Le matin, elle était Lo, simplement Lo, avec son mètre quarante-six et son unique chaussette. Elle était Lola en pantalon. Elle était Dolly à l'école. Elle était Dolores sur les pointillés. Mais dans mes bras, elle était toujours Lolita.

Une autre l'avait-elle précédée ? Oui, en fait oui. En vérité, il n'y aurait peut-être jamais eu de Lolita si, un été, je n'avais aimé au préalable une certaine enfant. Dans une principauté au bord de la mer. Quand était-ce ? Environ autant d'années avant la naissance de Lolita que j'en comptais cet été-là. Vous pouvez faire confiance à un meurtrier pour avoir une prose alambiquée.

Mesdames et messieurs les jurés, la pièce à conviction numéro un est cela même que convoitaient les séraphins, ces êtres ignares, simplistes, aux ailes altières. Voyez cet entrelacs d'épines.[…]

 

Vladimir Nabokov (1899 - 1977), Lolita, 1955

 

(Version originale qui permet d'apprécier les allitérations

Lolita, light of my life, fire of my loins. My sin, my soul Lo-lee-ta : the tip of the tongue taking a trip of three steps down the palate to tap, at three, on the teeth. Lo. Lee. Ta.

She was Lo, plain Lo, in the morning, standing four feet ten in one sock. She was Lola in slacks. She was Dolly at school. She was Dolores on the dotted line. But in my arm she was always Lolita.

Did she have a precursor ? She did, indeed she did. In point of fact, there might have been no Lolita at all had I not loved, one summer, a certain initial girl-child. In a princedom by the sea. Oh when ? About as many years before Lolita was born as my age was that summer. You can always count on a murderer for a fancy prose style.

Ladies and gentlemen of the jury, exhibit number one is what the seraphs, the misinformed, simple, noble-winged seraphs, envied. Look at this tangle of thorns.)

 

En savoir un peu plus sur Nabokov

 

Article de Télérama sur une émission traitant du "concept" lolita

 

Les lolitas, préados ou femmes fatales ?

 

Vamps avant l’heure

 

D'un côté, on a pu voir ces derniers temps à la télé une campagne contre les violences sexuelles sur les enfants. De l'autre, sur France 3, samedi 26 janvier, C'est mon choix posait une bien curieuse question : - Ma fille rêve de devenir une lolita, dois-je la laisser faire ? - Tiens, lolita, c'est un métier ? Telle qu'elle apparaissait ce jour-là sur le plateau, la  « lolita » est une très jeune fille (12, 14 ans) qui porte minijupe et décolleté profond, le tout lui donnant l'air non seulement sexy, mais bien plus âgée qu'elle n'est.

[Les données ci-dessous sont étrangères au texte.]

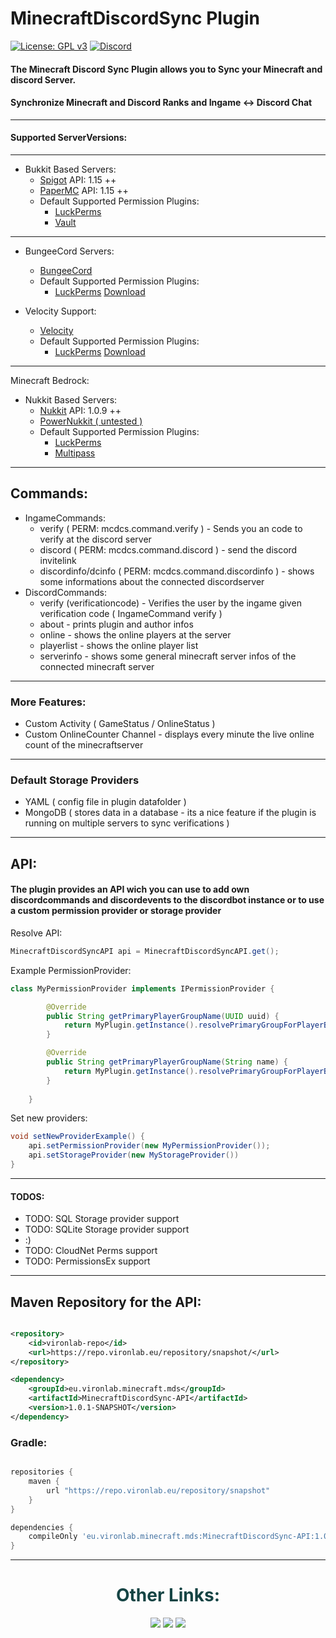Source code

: # MinecraftDiscordSync Plugin

[![License: GPL v3](https://img.shields.io/badge/License-GPL%20v3-blue.svg)](LICENSE)
[![Discord](https://img.shields.io/discord/785956343407181824.svg)](https://discord.gg/wvcX92VyEH)

#### The Minecraft Discord Sync Plugin allows you to Sync your Minecraft and discord Server.

#### Synchronize Minecraft and Discord Ranks and Ingame <-> Discord Chat

--- 

#### Supported ServerVersions:

---

- Bukkit Based Servers: 
  - [Spigot](https://getbukkit.org/download/spigot)  API: 1.15 ++
  - [PaperMC](https://papermc.io/downloads)  API: 1.15 ++
  - Default Supported Permission Plugins:
    - [LuckPerms](https://www.spigotmc.org/resources/luckperms.28140/)
    - [Vault](https://www.spigotmc.org/resources/vault.34315/)
   
---  
  
- BungeeCord Servers:
  - [BungeeCord](https://ci.md-5.net/job/BungeeCord/) 
  - Default Supported Permission Plugins:
    - [LuckPerms](https://www.spigotmc.org/resources/luckperms.28140/) [Download](https://ci.lucko.me/job/LuckPerms/1232/artifact/bungee/build/libs/LuckPerms-Bungee-5.2.67.jar)
  
  
- Velocity Support:
  - [Velocity](https://velocitypowered.com/) 
  - Default Supported Permission Plugins:
    - [LuckPerms](https://www.spigotmc.org/resources/luckperms.28140/) [Download](https://ci.lucko.me/job/LuckPerms/1232/artifact/velocity/build/libs/LuckPerms-Velocity-5.2.67.jar)

---

Minecraft Bedrock:
- Nukkit Based Servers: 
  - [Nukkit](https://github.com/CloudburstMC/Nukkit)  API: 1.0.9 ++
  - [PowerNukkit ( untested )](https://github.com/PowerNukkit/PowerNukkit)
  - Default Supported Permission Plugins:
    - [LuckPerms](https://cloudburstmc.org/resources/luckperms.51/)
    - [Multipass](https://cloudburstmc.org/resources/multipass.29/)


---

## Commands:

- IngameCommands:
  - verify ( PERM: mcdcs.command.verify ) - Sends you an code to verify at the discord server
  - discord ( PERM: mcdcs.command.discord ) - send the discord invitelink
  - discordinfo/dcinfo ( PERM: mcdcs.command.discordinfo ) - shows some informations about the connected discordserver
- DiscordCommands:
  - verify (verificationcode) - Verifies the user by the ingame given verification code ( IngameCommand verify )
  - about - prints plugin and author infos
  - online - shows the online players at the server
  - playerlist - shows the online player list
  - serverinfo - shows some general minecraft server infos of the connected minecraft server
  
  
---

### More Features:
- Custom Activity ( GameStatus / OnlineStatus )
- Custom OnlineCounter Channel - displays every minute the live online count of the minecraftserver

---

### Default Storage Providers
- YAML ( config file in plugin datafolder )
- MongoDB ( stores data in a database - its a nice feature if the plugin is running on multiple servers to sync verifications )

---

## API:
#### The plugin provides an API wich you can use to add own discordcommands and discordevents to the discordbot instance or to use a custom permission provider or storage provider

Resolve API:
```java
MinecraftDiscordSyncAPI api = MinecraftDiscordSyncAPI.get();
```

Example PermissionProvider:

```java
class MyPermissionProvider implements IPermissionProvider {

		@Override
		public String getPrimaryPlayerGroupName(UUID uuid) {
			return MyPlugin.getInstance().resolvePrimaryGroupForPlayerByUUID(uuid);
		}

		@Override
		public String getPrimaryPlayerGroupName(String name) {
			return MyPlugin.getInstance().resolvePrimaryGroupForPlayerByName(name);;
		}
		
	}
```

Set new providers:

```java
void setNewProviderExample() {
	api.setPermissionProvider(new MyPermissionProvider());
	api.setStorageProvider(new MyStorageProvider())
}
```
---

#### TODOS:
- TODO: SQL Storage provider support
- TODO: SQLite Storage provider support
- :)
- TODO: CloudNet Perms support
- TODO: PermissionsEx support

---

## Maven Repository for the API:

```xml

<repository>
    <id>vironlab-repo</id>
	<url>https://repo.vironlab.eu/repository/snapshot/</url>
</repository>

<dependency>
	<groupId>eu.vironlab.minecraft.mds</groupId>
	<artifactId>MinecraftDiscordSync-API</artifactId>
	<version>1.0.1-SNAPSHOT</version>
</dependency>

```

### Gradle:

```groovy

repositories {
    maven {
        url "https://repo.vironlab.eu/repository/snapshot"
    } 
}

dependencies {
    compileOnly 'eu.vironlab.minecraft.mds:MinecraftDiscordSync-API:1.0.1-SNAPSHOT'
}


```

---

<div align="center">
    <h1 style="color:#154444">Other Links:</h1>
    <a style="color:#00ff00" target="_blank" href="https://github.com/VironLab"><img src="https://img.shields.io/github/followers/VironLab?label=GitHub%20Followers&logo=GitHub&logoColor=%23ffffff&style=flat-square"></img></a>
    <a style="color:#00ff00" target="_blank" href="https://discord.gg/wvcX92VyEH"><img src="https://img.shields.io/discord/785956343407181824?label=vironlab.eu%20Discord&logo=Discord&logoColor=%23ffffff&style=flat-square"></img></a>
    <a style="color:#00ff00" target="_blank" href="https://www.paypal.com/paypalme/depascaldc"><img src="https://img.shields.io/static/v1?label=Donate%20Via%20Paypal&message=paypal&style=flat-square&logo=paypal&color=lightgrey"></img></a>
</div>
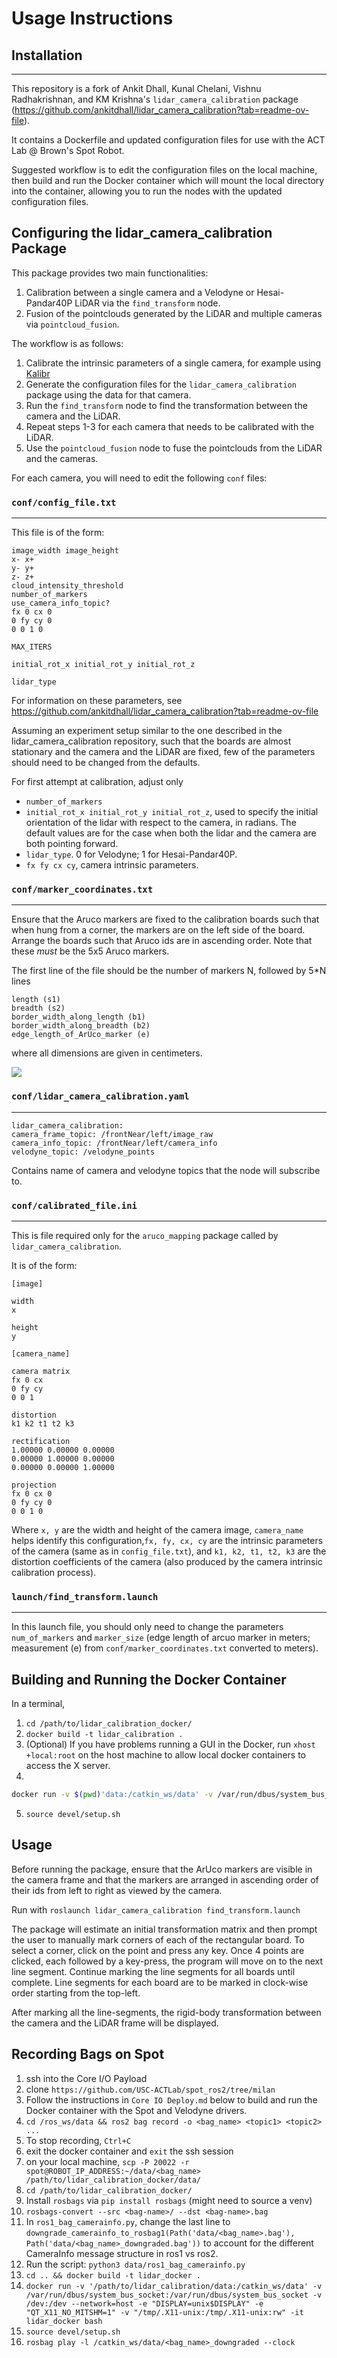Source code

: # Usage Instructions

## Installation

---

This repository is a fork of Ankit Dhall, Kunal Chelani, Vishnu Radhakrishnan, and KM Krishna's `lidar_camera_calibration` package (<https://github.com/ankitdhall/lidar_camera_calibration?tab=readme-ov-file>).

It contains a Dockerfile and updated configuration files for use with the ACT Lab @ Brown's Spot Robot.

Suggested workflow is to edit the configuration files on the local machine, then build and run the Docker container which will mount the local directory into the container, allowing you to run the nodes with the updated configuration files.

## Configuring the lidar_camera_calibration Package

This package provides two main functionalities:

1. Calibration between a single camera and a Velodyne or Hesai-Pandar40P LiDAR via the `find_transform` node.
2. Fusion of the pointclouds generated by the LiDAR and multiple cameras via `pointcloud_fusion`.

The workflow is as follows:

1. Calibrate the intrinsic parameters of a single camera, for example using [Kalibr](https://github.com/ethz-asl/kalibr)
2. Generate the configuration files for the `lidar_camera_calibration` package using the data for that camera.
3. Run the `find_transform` node to find the transformation between the camera and the LiDAR.
4. Repeat steps 1-3 for each camera that needs to be calibrated with the LiDAR.
5. Use the `pointcloud_fusion` node to fuse the pointclouds from the LiDAR and the cameras.

For each camera, you will need to edit the following `conf` files:

### `conf/config_file.txt`

---

This file is of the form:

```
image_width image_height
x- x+
y- y+
z- z+
cloud_intensity_threshold
number_of_markers
use_camera_info_topic?
fx 0 cx 0
0 fy cy 0
0 0 1 0

MAX_ITERS

initial_rot_x initial_rot_y initial_rot_z

lidar_type
```

For information on these parameters, see <https://github.com/ankitdhall/lidar_camera_calibration?tab=readme-ov-file>

Assuming an experiment setup similar to the one described in the lidar_camera_calibration repository, such that the boards are almost stationary and the camera and the LiDAR are fixed, few of the parameters should need to be changed from the defaults.

For first attempt at calibration, adjust only

* `number_of_markers`
* `initial_rot_x initial_rot_y initial_rot_z`, used to specify the initial orientation of the lidar with respect to the camera, in radians. The default values are for the case when both the lidar and the camera are both pointing forward.
* `lidar_type`. 0 for Velodyne; 1 for Hesai-Pandar40P.
* `fx fy cx cy`, camera intrinsic parameters.

### `conf/marker_coordinates.txt`

---

Ensure that the Aruco markers are fixed to the calibration boards such that when hung from a corner, the markers are on the left side of the board. Arrange the boards such that Aruco ids are in ascending order. Note that these *must* be the 5x5 Aruco markers.

The first line of the file should be the number of markers N, followed by 5*N lines

```
length (s1)
breadth (s2)
border_width_along_length (b1)
border_width_along_breadth (b2)
edge_length_of_ArUco_marker (e)
```

where all dimensions are given in centimeters.

![](https://github.com/ankitdhall/lidar_camera_calibration/raw/master/images/board_dim_label.jpg)

### `conf/lidar_camera_calibration.yaml`

---

```
lidar_camera_calibration:
camera_frame_topic: /frontNear/left/image_raw
camera_info_topic: /frontNear/left/camera_info
velodyne_topic: /velodyne_points
```

Contains name of camera and velodyne topics that the node will subscribe to.

### `conf/calibrated_file.ini`

---

This is file required only for the `aruco_mapping` package called by `lidar_camera_calibration`.

It is of the form:

```
[image]

width
x

height
y

[camera_name]

camera matrix
fx 0 cx
0 fy cy
0 0 1

distortion
k1 k2 t1 t2 k3

rectification
1.00000 0.00000 0.00000
0.00000 1.00000 0.00000
0.00000 0.00000 1.00000

projection
fx 0 cx 0
0 fy cy 0
0 0 1 0 
```

Where `x, y` are the width and height of the camera image, `camera_name` helps identify this configuration,`fx, fy, cx, cy` are the intrinsic parameters of the camera (same as in `config_file.txt`), and `k1, k2, t1, t2, k3` are the distortion coefficients of the camera (also produced by the camera intrinsic calibration process).

### `launch/find_transform.launch`

---

In this launch file, you should only need to change the parameters `num_of_markers` and `marker_size` (edge length of arcuo marker in meters; measurement (e) from `conf/marker_coordinates.txt` converted to meters).

## Building and Running the Docker Container

In a terminal,

1. `cd /path/to/lidar_calibration_docker/`
2. `docker build -t lidar_calibration .`
3. (Optional) If you have problems running a GUI in the Docker, run `xhost +local:root` on the host machine to allow local docker containers to access the X server.
4.

```bash
docker run -v $(pwd)'data:/catkin_ws/data' -v /var/run/dbus/system_bus_socket:/var/run/dbus/system_bus_socket -v /dev:/dev --network=host -e "DISPLAY=unix$DISPLAY" -e "QT_X11_NO_MITSHM=1" -v "/tmp/.X11-unix:/tmp/.X11-unix:rw" -it lidar_calibration
```

5. `source devel/setup.sh`

## Usage

Before running the package, ensure that the ArUco markers are visible in the camera frame and that the markers are arranged in ascending order of their ids from left to right as viewed by the camera.

Run with
`roslaunch lidar_camera_calibration find_transform.launch`

The package will estimate an initial transformation matrix and then prompt the user to manually mark corners of each of the rectangular board. To select a corner, click on the point and press any key. Once 4 points are clicked, each followed by a key-press, the program will move on to the next line segment. Continue marking the line segments for all boards until complete. Line segments for each board are to be marked in clock-wise order starting from the top-left.

After marking all the line-segments, the rigid-body transformation between the camera and the LiDAR frame will be displayed.

## Recording Bags on Spot

1. ssh into the Core I/O Payload
2. clone `https://github.com/USC-ACTLab/spot_ros2/tree/milan`
3. Follow the instructions in `Core IO Deploy.md` below to build and run the Docker container with the Spot and Velodyne drivers.
4. `cd /ros_ws/data && ros2 bag record -o <bag_name> <topic1> <topic2> ...`
5. To stop recording, `Ctrl+C`
6. exit the docker container and `exit` the ssh session
7. on your local machine, `scp -P 20022 -r spot@ROBOT_IP_ADDRESS:~/data/<bag_name> /path/to/lidar_calibration_docker/data/`
8. `cd /path/to/lidar_calibration_docker/`
9. Install `rosbags` via `pip install rosbags` (might need to source a venv)
10. `rosbags-convert --src <bag-name>/ --dst <bag-name>.bag`
11. In `ros1_bag_camerainfo.py`, change the last line to `downgrade_camerainfo_to_rosbag1(Path('data/<bag_name>.bag'), Path('data/<bag_name>_downgraded.bag'))` to account for the different CameraInfo message structure in ros1 vs ros2.
12. Run the script: `python3 data/ros1_bag_camerainfo.py`
13. `cd .. && docker build -t lidar_docker .`
14. `docker run -v '/path/to/lidar_calibration/data:/catkin_ws/data' -v /var/run/dbus/system_bus_socket:/var/run/dbus/system_bus_socket -v /dev:/dev --network=host -e "DISPLAY=unix$DISPLAY" -e "QT_X11_NO_MITSHM=1" -v "/tmp/.X11-unix:/tmp/.X11-unix:rw" -it lidar_docker bash`
15. `source devel/setup.sh`
16. `rosbag play -l /catkin_ws/data/<bag_name>_downgraded --clock`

Il y avait sur le plateau des « pro » et des « anti » lolitas, dont un garçon invité en tant qu'« amateur de lolitas » ... Ah, bon. Echange d'arguments : « Mais si elle se sent bien habillée comme ça ? » clamait la mère d'une fille de 13 ans, toute moulée de noir. «  Votre fille va avoir des ennuis dans la rue, elle n'est pas mûre, des hommes adultes la regardent qu'est-ce qu'elle fera s'ils l'abordent ? »  rétorquaient les autres. La même mère, d'une quarantaine d'années, déclarait au garçon de 16 ans: « Tu n'as qu'à sortir avec moi, tu verras que moi aussi je mets des minijupes… » Qui est le parent, qui est l'enfant ? A quoi joue-t-on ?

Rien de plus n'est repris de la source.